Output exactly, and only, the lines below from the one with "special (i.e. non-ASCII)" down to the one with "Las siguientes características". Include both end lines and no pictures.

(Task material Opens)

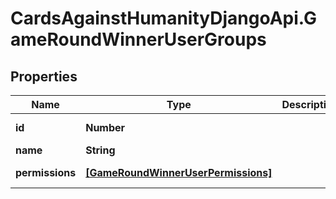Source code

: # CardsAgainstHumanityDjangoApi.GameRoundWinnerUserGroups

## Properties

Name | Type | Description | Notes
------------ | ------------- | ------------- | -------------
**id** | **Number** |  | [optional] [readonly] 
**name** | **String** |  | 
**permissions** | [**[GameRoundWinnerUserPermissions]**](GameRoundWinnerUserPermissions.md) |  | [optional] [readonly] 


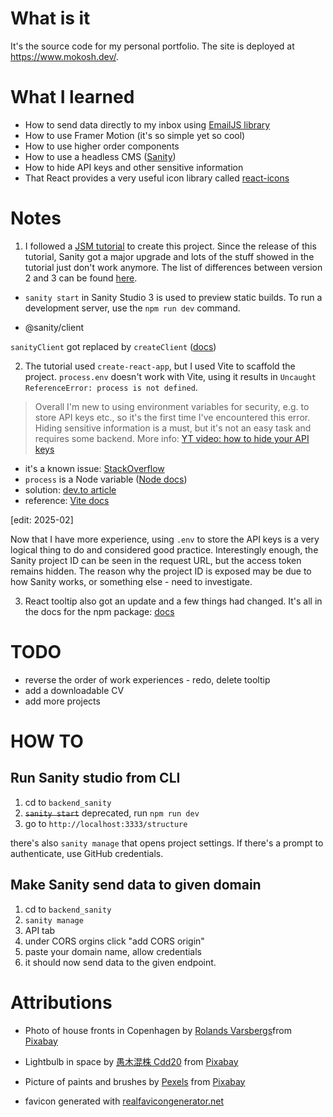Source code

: # What is it

It's the source code for my personal portfolio. The site is deployed at https://www.mokosh.dev/.

# What I learned

* How to send data directly to my inbox using [EmailJS library](https://www.emailjs.com/)
* How to use Framer Motion (it's so simple yet so cool)
* How to use higher order components
* How to use a headless CMS ([Sanity](https://www.sanity.io/docs/create-a-sanity-project))
* How to hide API keys and other sensitive information
* That React provides a very useful icon library called [react-icons](https://react-icons.github.io/react-icons/icons/ai/)

# Notes

1. I followed a [JSM tutorial](https://youtu.be/3HNyXCPDQ7Q?si=5iNY6y6zRhs8tBGZ) to create this project. Since the release of this tutorial, Sanity got a major upgrade and lots of the stuff showed in the tutorial just don't work anymore. The list of differences between version 2 and 3 can be found [here](https://www.sanity.io/help/studio-v2-vs-v3).

*  `sanity start` in Sanity Studio 3 is used to preview static builds. To run a development server, use the `npm run dev` command.

* @sanity/client

`sanityClient` got replaced by `createClient` ([docs](https://www.sanity.io/docs/js-client))

2. The tutorial used `create-react-app`, but I used Vite to scaffold the project. `process.env` doesn't work with Vite, using it results in `Uncaught ReferenceError: process is not defined`.

>Overall I'm new to using environment variables for security, e.g. to store API keys etc., so it's the first time I've encountered this error. Hiding sensitive information is a must, but it's not an easy task and requires some backend. More info: [YT video: how to hide your API keys](https://youtu.be/FcwfjMebjTU?si=QYalbItHNe8RtCYi)

* it's a known issue: [StackOverflow](https://stackoverflow.com/questions/11104028/why-is-process-env-node-env-undefined)
* `process` is a Node variable ([Node docs](https://nodejs.org/api/process.html#process))
* solution: [dev.to article](https://dev.to/boostup/uncaught-referenceerror-process-is-not-defined-12kg)
* reference: [Vite docs](https://vitejs.dev/guide/env-and-mode)

[edit: 2025-02]

Now that I have more experience, using `.env` to store the API keys is a very logical thing to do and considered good practice. Interestingly enough, the Sanity project ID can be seen in the request URL, but the access token remains hidden. The reason why the project ID is exposed may be due to how Sanity works, or something else - need to investigate.

3. React tooltip also got an update and a few things had changed. It's all in the docs for the npm package: [docs](https://www.npmjs.com/package/react-tooltip)

# TODO

- reverse the order of work experiences - redo, delete tooltip
- add a downloadable CV
- add more projects

# HOW TO

## Run Sanity studio from CLI
1. cd to `backend_sanity`
2. ~~`sanity start`~~ deprecated, run `npm run dev`
3. go to `http://localhost:3333/structure`

there's also `sanity manage` that opens project settings.
If there's a prompt to authenticate, use GitHub credentials.

## Make Sanity send data to given domain
1. cd to `backend_sanity`
2. `sanity manage`
3. API tab
4. under CORS orgins click "add CORS origin"
5. paste your domain name, allow credentials
6. it should now send data to the given endpoint.

# Attributions

- Photo of house fronts in Copenhagen by [Rolands Varsbergs](https://pixabay.com/users/varsbergsrolands-11846303/?utm_source=link-attribution&utm_medium=referral&utm_campaign=image&utm_content=4054563)from [Pixabay](https://pixabay.com//?utm_source=link-attribution&utm_medium=referral&utm_campaign=image&utm_content=4054563)

- Lightbulb in space by [愚木混株 Cdd20](https://pixabay.com/users/cdd20-1193381/?utm_source=link-attribution&utm_medium=referral&utm_campaign=image&utm_content=5831252) from [Pixabay](https://pixabay.com//?utm_source=link-attribution&utm_medium=referral&utm_campaign=image&utm_content=5831252)

- Picture of paints and brushes by [Pexels](https://pixabay.com/users/pexels-2286921/?utm_source=link-attribution&utm_medium=referral&utm_campaign=image&utm_content=1851483) from [Pixabay](https://pixabay.com//?utm_source=link-attribution&utm_medium=referral&utm_campaign=image&utm_content=1851483)

- favicon generated with [realfavicongenerator.net]()


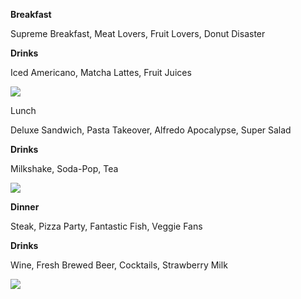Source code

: <html>
  <body>
    <title> Kylie's Kafe! </title>
<p style="color"#fcb103; padding: 20px; border-style:solid; border-width: 5px; margin:20px> <strong> Breakfast </strong> </p>
    <p> Supreme Breakfast,
    Meat Lovers, Fruit Lovers, Donut Disaster</p>
<p> <strong> Drinks </strong> </p> 
<p>Iced Americano, Matcha Lattes, Fruit Juices</p>
    <img src= https://www.freepik.com/free-photo/iced-cola-tall-glass_1025512.htm#queryice%20americano&position0&from_viewkeyword&trackais&uuidc7b01a13-74a6-4e21-ae79-9dab824bef4b> </div>
   <div> 
<p style="color" #03fc84; padding: 20px; border-style:solid; border-width:5px; margin:20px<strong> Lunch </strong> </p> 
<p>Deluxe Sandwich, Pasta Takeover, Alfredo Apocalypse, Super Salad</p>
<p><strong>Drinks</strong></p>
<p>Milkshake, Soda-Pop, Tea</p> 
   <img src= https://www.istockphoto.com/photo/healthy-fresh-green-salad-plate-shot-from-above-on-white-background-gm1377974988-442634462?utm_sourcepixabay&utm_mediumaffiliate&utm_campaignSRP_image_sponsored&utm_contenthttps%3A%2F%2Fpixabay.com%2Fimages%2Fsearch%2Fsalad%2F&utm_termsalad
     </div>
<div>
<p style="color" #8b2ad1; padding: 20px; border-style:solid; border-width:5px margin:20px> <strong> Dinner </strong> </p>
<p>Steak, Pizza Party, Fantastic Fish, Veggie Fans </p>
<p><strong>Drinks</strong></p>
<p>Wine, Fresh Brewed Beer, Cocktails, Strawberry Milk</p> 
     <img src=https://pixabay.com/photos/wine-splash-glass-red-alcohol-1543170/>
</div>
  </body>
</html>
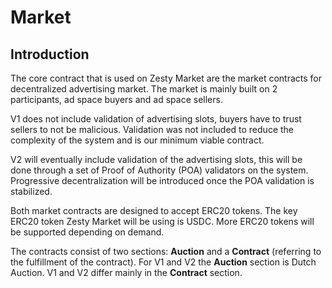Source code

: # Market

## Introduction

The core contract that is used on Zesty Market are the market contracts for decentralized advertising market. The market is mainly built on 2 participants, ad space buyers and ad space sellers.

V1 does not include validation of advertising slots, buyers have to trust sellers to not be malicious. Validation was not included to reduce the complexity of the system and is our minimum viable contract.

V2 will eventually include validation of the advertising slots, this will be done through a set of Proof of Authority (POA) validators on the system. Progressive decentralization will be introduced once the POA validation is stabilized.

Both market contracts are designed to accept ERC20 tokens. The key ERC20 token Zesty Market will be using is USDC. More ERC20 tokens will be supported depending on demand.

The contracts consist of two sections: **Auction** and a **Contract** (referring to the fulfillment of the contract). For V1 and V2 the **Auction** section is Dutch Auction. V1 and V2 differ mainly in the **Contract** section.
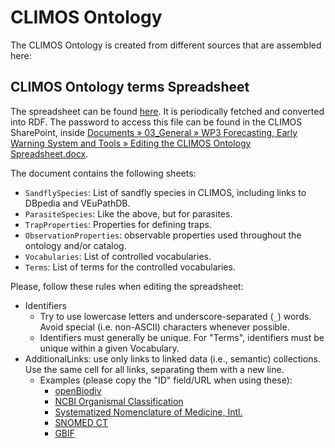 # CLIMOS Ontology

The CLIMOS Ontology is created from different sources that are assembled here:

## CLIMOS Ontology terms Spreadsheet

The spreadsheet can be found
[here](https://myogc1-my.sharepoint.com/:x:/g/personal/avillar_ogc_org/Ee4D7-XcVddNoKwi7F1tuuYBuxDX_u7ZaQI5QLjzqmxTgQ?e=4rp8xX).
It is periodically fetched and converted into RDF. The password to access this file can be found in the CLIMOS
SharePoint, inside 
[Documents » 03_General » WP3 Forecasting, Early Warning System and Tools » Editing the CLIMOS Ontology Spreadsheet.docx](https://ihmt.sharepoint.com/:w:/r/sites/CLIMOSProject/Documentos%20Partilhados/03_General/WP3%20Forecasting,%20Early%20Warning%20System%20and%20Tools/Editing%20the%20CLIMOS%20Ontology%20spreadsheet.docx?d=w2e0588ca736e4d11a4aaa9d88aefe3f1&csf=1&web=1&e=MPKLwz).

The document contains the following sheets:

* `SandflySpecies`: List of sandfly species in CLIMOS, including links to DBpedia and VEuPathDB.
* `ParasiteSpecies`: Like the above, but for parasites.
* `TrapProperties`: Properties for defining traps.
* `ObservationProperties`: observable properties used throughout the ontology and/or catalog.
* `Vocabularies`: List of controlled vocabularies.
* `Terms`: List of terms for the controlled vocabularies.

Please, follow these rules when editing the spreadsheet:

* Identifiers
  * Try to use lowercase letters and underscore-separated (`_`) words. Avoid special (i.e. non-ASCII)
    characters whenever possible.
  * Identifiers must generally be unique. For "Terms", identifiers must be unique within a given Vocabulary.
* AdditionalLinks: use only links to linked data (i.e., semantic) collections. Use the same cell for all links,
  separating them with a new line.
  * Examples (please copy the "ID" field/URL when using these):
    * [openBiodiv](https://openbiodiv.net/)
    * [NCBI Organismal Classification](https://bioportal.bioontology.org/ontologies/NCBITAXON?p=classes&conceptid=5661)
    * [Systematized Nomenclature of Medicine, Intl.](http://purl.bioontology.org/ontology/SNMI/L-50481)
    * [SNOMED CT](https://bioportal.bioontology.org/ontologies/SNOMEDCT?p=classes&conceptid=16043006)
    * [GBIF](https://www.gbif.org/species/3235457)
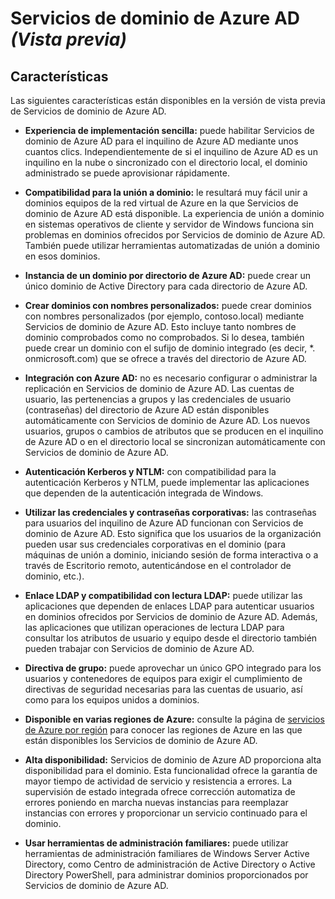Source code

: <properties
	pageTitle="Vista previa de Servicios de dominio de Azure Active Directory: características | Microsoft Azure"
	description="Características de Servicios de dominio de Azure Active Directory"
	services="active-directory-ds"
	documentationCenter=""
	authors="mahesh-unnikrishnan"
	manager="stevenpo"
	editor="curtand"/>

<tags
	ms.service="active-directory-ds"
	ms.workload="identity"
	ms.tgt_pltfrm="na"
	ms.devlang="na"
	ms.topic="article"
	ms.date="01/26/2016"
	ms.author="maheshu"/>

# Servicios de dominio de Azure AD *(Vista previa)*

## Características
Las siguientes características están disponibles en la versión de vista previa de Servicios de dominio de Azure AD.

- **Experiencia de implementación sencilla:** puede habilitar Servicios de dominio de Azure AD para el inquilino de Azure AD mediante unos cuantos clics. Independientemente de si el inquilino de Azure AD es un inquilino en la nube o sincronizado con el directorio local, el dominio administrado se puede aprovisionar rápidamente.

- **Compatibilidad para la unión a dominio:** le resultará muy fácil unir a dominios equipos de la red virtual de Azure en la que Servicios de dominio de Azure AD está disponible. La experiencia de unión a dominio en sistemas operativos de cliente y servidor de Windows funciona sin problemas en dominios ofrecidos por Servicios de dominio de Azure AD. También puede utilizar herramientas automatizadas de unión a dominio en esos dominios.

- **Instancia de un dominio por directorio de Azure AD:** puede crear un único dominio de Active Directory para cada directorio de Azure AD.

- **Crear dominios con nombres personalizados:** puede crear dominios con nombres personalizados (por ejemplo, contoso.local) mediante Servicios de dominio de Azure AD. Esto incluye tanto nombres de dominio comprobados como no comprobados. Si lo desea, también puede crear un dominio con el sufijo de dominio integrado (es decir, *. onmicrosoft.com) que se ofrece a través del directorio de Azure AD.

- **Integración con Azure AD:** no es necesario configurar o administrar la replicación en Servicios de dominio de Azure AD. Las cuentas de usuario, las pertenencias a grupos y las credenciales de usuario (contraseñas) del directorio de Azure AD están disponibles automáticamente con Servicios de dominio de Azure AD. Los nuevos usuarios, grupos o cambios de atributos que se producen en el inquilino de Azure AD o en el directorio local se sincronizan automáticamente con Servicios de dominio de Azure AD.

- **Autenticación Kerberos y NTLM:** con compatibilidad para la autenticación Kerberos y NTLM, puede implementar las aplicaciones que dependen de la autenticación integrada de Windows.

- **Utilizar las credenciales y contraseñas corporativas:** las contraseñas para usuarios del inquilino de Azure AD funcionan con Servicios de dominio de Azure AD. Esto significa que los usuarios de la organización pueden usar sus credenciales corporativas en el dominio (para máquinas de unión a dominio, iniciando sesión de forma interactiva o a través de Escritorio remoto, autenticándose en el controlador de dominio, etc.).

- **Enlace LDAP y compatibilidad con lectura LDAP:** puede utilizar las aplicaciones que dependen de enlaces LDAP para autenticar usuarios en dominios ofrecidos por Servicios de dominio de Azure AD. Además, las aplicaciones que utilizan operaciones de lectura LDAP para consultar los atributos de usuario y equipo desde el directorio también pueden trabajar con Servicios de dominio de Azure AD.

- **Directiva de grupo:** puede aprovechar un único GPO integrado para los usuarios y contenedores de equipos para exigir el cumplimiento de directivas de seguridad necesarias para las cuentas de usuario, así como para los equipos unidos a dominios.

- **Disponible en varias regiones de Azure:** consulte la página de [servicios de Azure por región](https://azure.microsoft.com/regions/#services/) para conocer las regiones de Azure en las que están disponibles los Servicios de dominio de Azure AD.

- **Alta disponibilidad:** Servicios de dominio de Azure AD proporciona alta disponibilidad para el dominio. Esta funcionalidad ofrece la garantía de mayor tiempo de actividad de servicio y resistencia a errores. La supervisión de estado integrada ofrece corrección automatiza de errores poniendo en marcha nuevas instancias para reemplazar instancias con errores y proporcionar un servicio continuado para el dominio.

- **Usar herramientas de administración familiares:** puede utilizar herramientas de administración familiares de Windows Server Active Directory, como Centro de administración de Active Directory o Active Directory PowerShell, para administrar dominios proporcionados por Servicios de dominio de Azure AD.

<!---HONumber=AcomDC_0128_2016-->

(Task material Closes)

• [Output of the task]
  * Try to use lowercase letters and underscore-separated (`_`) words. Avoid special (i.e. non-ASCII)
    characters whenever possible.
  * Identifiers must generally be unique. For "Terms", identifiers must be unique within a given Vocabulary.
* AdditionalLinks: use only links to linked data (i.e., semantic) collections. Use the same cell for all links,
  separating them with a new line.
  * Examples (please copy the "ID" field/URL when using these):
    * [openBiodiv](https://openbiodiv.net/)
    * [NCBI Organismal Classification](https://bioportal.bioontology.org/ontologies/NCBITAXON?p=classes&conceptid=5661)
    * [Systematized Nomenclature of Medicine, Intl.](http://purl.bioontology.org/ontology/SNMI/L-50481)
    * [SNOMED CT](https://bioportal.bioontology.org/ontologies/SNOMEDCT?p=classes&conceptid=16043006)
    * [GBIF](https://www.gbif.org/species/3235457)
Source code

: <properties
	pageTitle="Vista previa de Servicios de dominio de Azure Active Directory: características | Microsoft Azure"
	description="Características de Servicios de dominio de Azure Active Directory"
	services="active-directory-ds"
	documentationCenter=""
	authors="mahesh-unnikrishnan"
	manager="stevenpo"
	editor="curtand"/>

<tags
	ms.service="active-directory-ds"
	ms.workload="identity"
	ms.tgt_pltfrm="na"
	ms.devlang="na"
	ms.topic="article"
	ms.date="01/26/2016"
	ms.author="maheshu"/>

# Servicios de dominio de Azure AD *(Vista previa)*

## Características
Las siguientes características están disponibles en la versión de vista previa de Servicios de dominio de Azure AD.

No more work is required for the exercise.